Emerging evidence suggests that mitochondrial dysfunction may not be rare at all among children with autism. In the only population-based study of its kind, Portuguese researchers confirmed that at least 7.2 percent, and perhaps as many as 20 percent, of autistic children exhibit mitochondrial dysfunction. While we do not yet know a precise U.S. rate, 7.2 percent to 20 percent of children does not qualify as “rare.” In fact, mitochondrial dysfunction may be the most common medical condition associated with autism.
……
Although unlikely, if the Portuguese studies are incorrect and mitochondrial dysfunction were found to be a rarity occurring in less than 1 percent of all autism, it would still impact up to 10,000 children (250,000 worldwide), based on current estimates that 1 million people in the U.S. (25 million worldwide) have autism. If, on the other hand, the research showing that 7.2 percent to 20 percent of children with autism have mitochondrial dysfunction is correct, then the implications are both staggering and urgent.

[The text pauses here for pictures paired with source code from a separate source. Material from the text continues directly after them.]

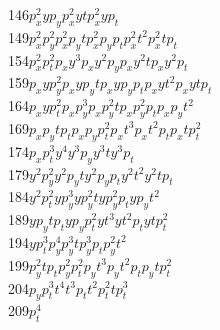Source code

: \begin{tabbing}
146\>$p_x^2 y  p_y      $\>$p_x^2 y  t        $\>$p_x^2 y  p_t      $\\
149\>$p_x^2 p_y^2       $\>$p_x^2 p_yt        $\>$p_x^2 p_yp_t      $\>$p_x^2 t  ^2       $\>$p_x^2 t  p_t      $\\
154\>$p_x^2 p_t^2       $\>$p_xy  ^3          $\>$p_xy  ^2 p_y      $\>$p_xy  ^2 t        $\>$p_xy  ^2 p_t      $\\
159\>$p_xy  p_y^2       $\>$p_xy  p_yt        $\>$p_xy  p_yp_t      $\>$p_xy  t  ^2       $\>$p_xy  t  p_t      $\\
164\>$p_xy  p_t^2       $\>$p_xp_y^3          $\>$p_xp_y^2 t        $\>$p_xp_y^2 p_t      $\>$p_xp_yt  ^2       $\\
169\>$p_xp_yt  p_t      $\>$p_xp_yp_t^2       $\>$p_xt  ^3          $\>$p_xt  ^2 p_t      $\>$p_xt  p_t^2       $\\
174\>$p_xp_t^3          $\>$y  ^4             $\>$y  ^3 p_y         $\>$y  ^3 t           $\>$y  ^3 p_t         $\\
179\>$y  ^2 p_y^2       $\>$y  ^2 p_yt        $\>$y  ^2 p_yp_t      $\>$y  ^2 t  ^2       $\>$y  ^2 t  p_t      $\\
184\>$y  ^2 p_t^2       $\>$y  p_y^3          $\>$y  p_y^2 t        $\>$y  p_y^2 p_t      $\>$y  p_yt  ^2       $\\
189\>$y  p_yt  p_t      $\>$y  p_yp_t^2       $\>$y  t  ^3          $\>$y  t  ^2 p_t      $\>$y  t  p_t^2       $\\
194\>$y  p_t^3          $\>$p_y^4             $\>$p_y^3 t           $\>$p_y^3 p_t         $\>$p_y^2 t  ^2       $\\
199\>$p_y^2 t  p_t      $\>$p_y^2 p_t^2       $\>$p_yt  ^3          $\>$p_yt  ^2 p_t      $\>$p_yt  p_t^2       $\\
204\>$p_yp_t^3          $\>$t  ^4             $\>$t  ^3 p_t         $\>$t  ^2 p_t^2       $\>$t  p_t^3          $\\
209\>$p_t^4             $
\end{tabbing}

Autism researchers do not currently understand whether mitochondrial dysfunction causes autism or is simply a secondary biological marker. Autism clearly has many different causes, and should really be separated into multiple autism(s). I propose that we clearly identify and research the subpopulation term of “mitochondrial autism,” which is distinguished by its unique biological, but not genetic, markers.

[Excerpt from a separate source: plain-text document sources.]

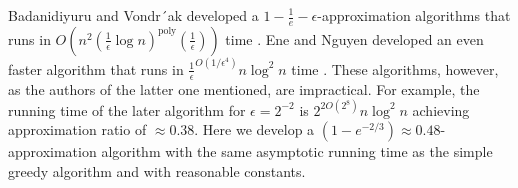 Badanidiyuru and Vondr´ak developed a $1 - \frac{1}{e} - \epsilon$-approximation 
algorithms that runs in 
$O(n^2(\frac{1}{\epsilon}\log n)^\text{poly}(\frac{1}{\epsilon}))$ time 
\cite{badanidiyuru2014fast}.
Ene and Nguyen developed an even faster algorithm that runs in 
$\frac{1}{\epsilon}^{O(1/\epsilon^4)}n \log^2 n$ time
\cite{Alina2017}.
These algorithms, however, 
as the authors of the latter one mentioned, are impractical.
For example, the running time of the later algorithm for $\epsilon = 2^{-2}$ is
$2^{2O(2^{8})}n\log^2n$ achieving approximation ratio of $\approx 0.38$.
Here we develop a $(1 - e^{-2/3}) \approx 0.48$-approximation algorithm with the same
asymptotic running time as the simple greedy algorithm and with reasonable constants.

Dr. Poling also calls on the CDC and the American Academy of Pediatrics to reaccess the current schedule of vaccines being given to children, and notes that the government’s concession in the case of his daughter Hannah has opened up a sort of “Pandora’s Box” of questions and concerns about the safety of that current vaccine schedule, and of a causal link to autism.

From a statement issued by the United Mitochondrial Disease Foundation on the connection between mitochondrial disease and autism:

“Recent published reports about the potential links between mitochondrial disorders and autism demonstrate the urgent need for more research into mitochondrial disease, a devastating and often fatal illness.

“Mitochondrial dysfunction has also been implicated in Alzheimer’s Dementia, Parkinson’s disease, Huntington’s disease, heart disease and diabetes.

“Mitochondrial disease is not rare. Researchers estimate that every 15 minutes a child is born with mitochondrial disease or will be diagnosed with mitochondrial disease by the age of 10. Most affected children do not live beyond their teenage years.

While my son Charlie has struggled to talk and communicate and with his academics and behavior, it has never seemed that he had some sort of “fatal illness,” or that he would not make it into his teenage years. We have repeatedly asked Charlie’s pediatric neurologist about the possibility of him having seizures and, so far, Charlie does not seem to have these. Our concern has been about how to help Charlie achieve his full potential into his teenage years and beyond—-because whatever the causes of autism, and whatever questions (or woes, or evils, in keeping with the Greek myth) unleashed by the case of Hannah Poling, there is always hope about what our children can do and learn as they grow up.

Because, in the myth, that’s what is at the bottom of Pandora’s Box: Hope, and hope thanks to our kids themselves.